What are the main ingredients to include in monthly Management Accounts?

Ingredients in Management AccountsRegularly reviewing your Management Accounts is one of the most helpful ways for you to monitor the performance of your business.
It is essential to monitor the right metrics so you know how the business is doing and can make adjustments as appropriate.
There is no legal requirement for a company to produce Management Accounts on a regular basis but waiting for the Annual Accounts is too late if you want to make the ongoing adjustments necessary to improve productivity.
The frequency, quality and type of information they contain is therefore crucial.
Ideally, Management Accounts should be produced monthly and should contain an up to date Balance Sheet, a detailed Profit and Loss statement, a Trial Balance and summaries of Aged Debtors and Creditors.
The Balance Sheet shows the company’s assets and liabilities and how much money the business owes to suppliers at any one point in time as well as how much money it has in the bank. Central to this is the cashflow, which needs to be well-managed.
The Profit and Loss (P&L) statement ought to report both monthly and year to date figures. Overall it is a measure of the business’ health although some companies make profits but poor cash flow by not getting paid. The P&L can also be used for much more by reporting sales by market or product sector and their associated cost of those sales and direct costs to monitor margins. It might also group overheads into logical cost areas. so you can monitor the fixed cost elements of your business.
Maintaining a spreadsheet of the monthly P&L is also useful to show trends and monitor the success of marketing initiatives. This spreadsheet in particular is a key tool for establishing a culture of continuous productivity improvement.
The Trial Balance is a useful reference for looking behind the numbers. Essentially all entries in the accounts are allocated to a Nominal Code where the Trial Balance is a list of all the Nominal Codes with a value of all entries against that code. The Balance Sheet and P&L consolidated the values for a number of codes to produce a meaningful report. As an example there may be several different sales codes where the P&L may report only one. I use this example as I have suggested earlier that the P&L report several sales codes since it is easier to monitor the P&L than the Trial Balance.
Another aspect of the Trial Balance is to monitor errors in the accounts since it relies on the double-entry accounting system.
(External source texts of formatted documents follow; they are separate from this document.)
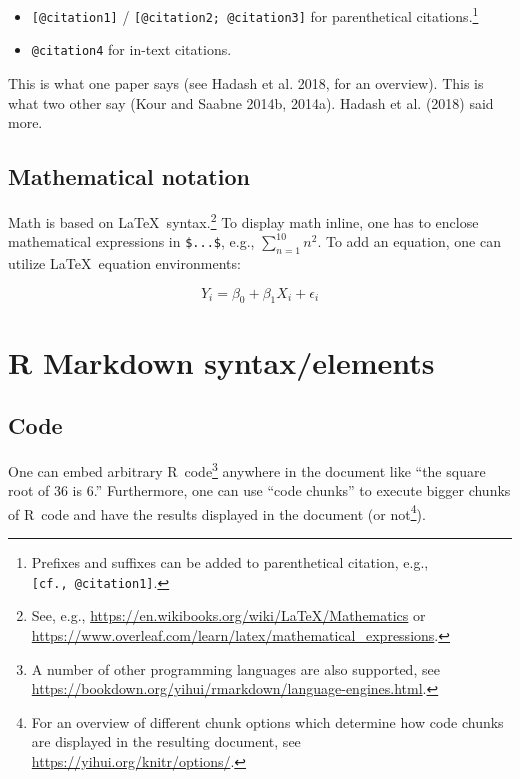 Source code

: \documentclass{article}
\begin{document}
\begin{itemize}
\tightlist
\item
  \texttt{{[}@citation1{]}} / \texttt{{[}@citation2;\ @citation3{]}} for parenthetical citations.\footnote{Prefixes and suffixes can be added to parenthetical citation, e.g., \texttt{{[}cf.,\ @citation1{]}}.}
\item
  \texttt{@citation4} for in-text citations.
\end{itemize}

This is what one paper says (see Hadash et al. 2018, for an overview). This is what two other say (Kour and Saabne 2014b, 2014a). Hadash et al. (2018) said more.

\hypertarget{mathematical-notation}{%
\subsection{Mathematical notation}\label{mathematical-notation}}

Math is based on \LaTeX~syntax.\footnote{See, e.g., \url{https://en.wikibooks.org/wiki/LaTeX/Mathematics} or \url{https://www.overleaf.com/learn/latex/mathematical_expressions}.} To display math inline, one has to enclose mathematical expressions in \texttt{\$...\$}, e.g., \(\sum_{n=1}^{10} n^2\). To add an equation, one can utilize \LaTeX~equation environments:

\begin{equation}
Y_i = \beta_0 + \beta_1 X_i + \epsilon_i
\label{eq:regression}
\end{equation}

\hypertarget{r-markdown-syntaxelements}{%
\section{R Markdown syntax/elements}\label{r-markdown-syntaxelements}}

\hypertarget{code}{%
\subsection{Code}\label{code}}

One can embed arbitrary \textsf{R}~code\footnote{A number of other programming languages are also supported, see \url{https://bookdown.org/yihui/rmarkdown/language-engines.html}.} anywhere in the document like ``the square root of 36 is 6.'' Furthermore, one can use ``code chunks'' to execute bigger chunks of \textsf{R}~code and have the results displayed in the document (or not\footnote{For an overview of different chunk options which determine how code chunks are displayed in the resulting document, see \url{https://yihui.org/knitr/options/}.}).
\end{document}

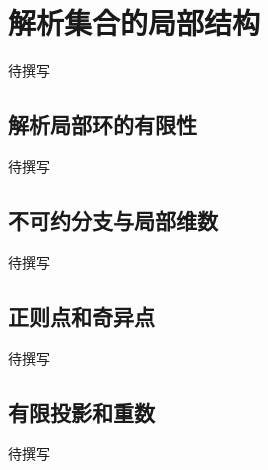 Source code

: 
% 
% 

\section{解析集合的局部结构}
\label{g4:sec:1403}

待撰写

\subsection{解析局部环的有限性}
\label{g4:subsec:1403:01}
待撰写

\subsection{不可约分支与局部维数}
\label{g4:subsec:1403:02}
待撰写

\subsection{正则点和奇异点}
\label{g4:subsec:1403:03}
待撰写

\subsection{有限投影和重数}
\label{g4:subsec:1403:04}
待撰写

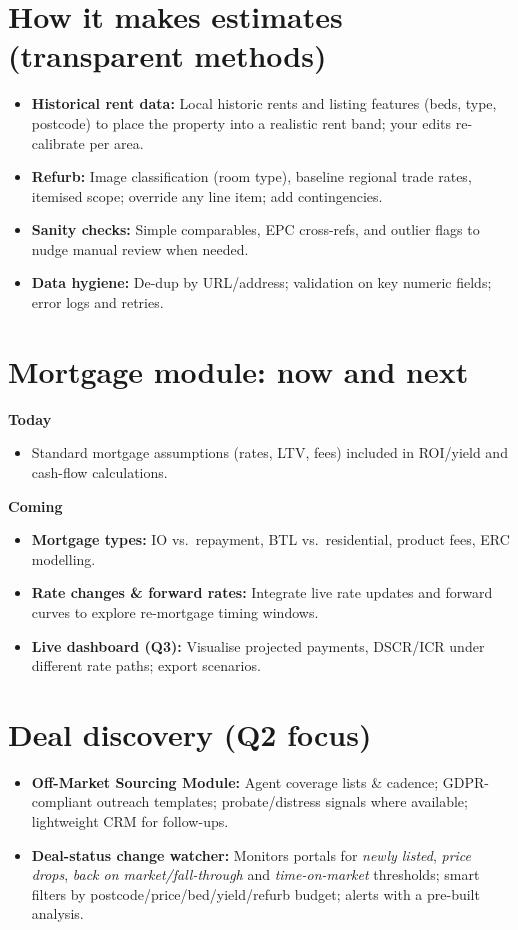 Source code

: \documentclass[11pt,a4paper]{article}
\begin{document}
\section*{How it makes estimates (transparent methods)}
\begin{itemize}
  \item \textbf{Historical rent data:} Local historic rents and listing features (beds, type, postcode) to place the property into a realistic rent band; your edits re-calibrate per area.
  \item \textbf{Refurb:} Image classification (room type), baseline regional trade rates, itemised scope; override any line item; add contingencies.
  \item \textbf{Sanity checks:} Simple comparables, EPC cross-refs, and outlier flags to nudge manual review when needed.
  \item \textbf{Data hygiene:} De-dup by URL/address; validation on key numeric fields; error logs and retries.
\end{itemize}

\section*{Mortgage module: now and next}
\textbf{Today}
\begin{itemize}
  \item Standard mortgage assumptions (rates, LTV, fees) included in ROI/yield and cash-flow calculations.
\end{itemize}
\textbf{Coming}
\begin{itemize}
  \item \textbf{Mortgage types:} IO vs.\ repayment, BTL vs.\ residential, product fees, ERC modelling.
  \item \textbf{Rate changes \& forward rates:} Integrate live rate updates and forward curves to explore re-mortgage timing windows.
  \item \textbf{Live dashboard (Q3):} Visualise projected payments, DSCR/ICR under different rate paths; export scenarios.
\end{itemize}

\section*{Deal discovery (Q2 focus)}
\begin{itemize}
  \item \textbf{Off-Market Sourcing Module:} Agent coverage lists \& cadence; GDPR-compliant outreach templates; probate/distress signals where available; lightweight CRM for follow-ups.
  \item \textbf{Deal-status change watcher:} Monitors portals for \emph{newly listed}, \emph{price drops}, \emph{back on market/fall-through} and \emph{time-on-market} thresholds; smart filters by postcode/price/bed/yield/refurb budget; alerts with a pre-built analysis.
\end{itemize}
\end{document}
If the total debits equal the total credits, the Trial Balance is considered to be balanced.
The Aged Debtors and Aged Creditors are also useful. While I suggest a summary schedule is used to avoid having too many pages of information, the detail reports by customer/ supplier show the individual sales and purchase invoices so you can monitor which ones are outstanding.
The Management Accounts can be a great source of management information but need engagement with your accountant or accounts controller to set up the reports in the first place. If you have the right information you can make the right decisions, it’s all about having the right ingredients.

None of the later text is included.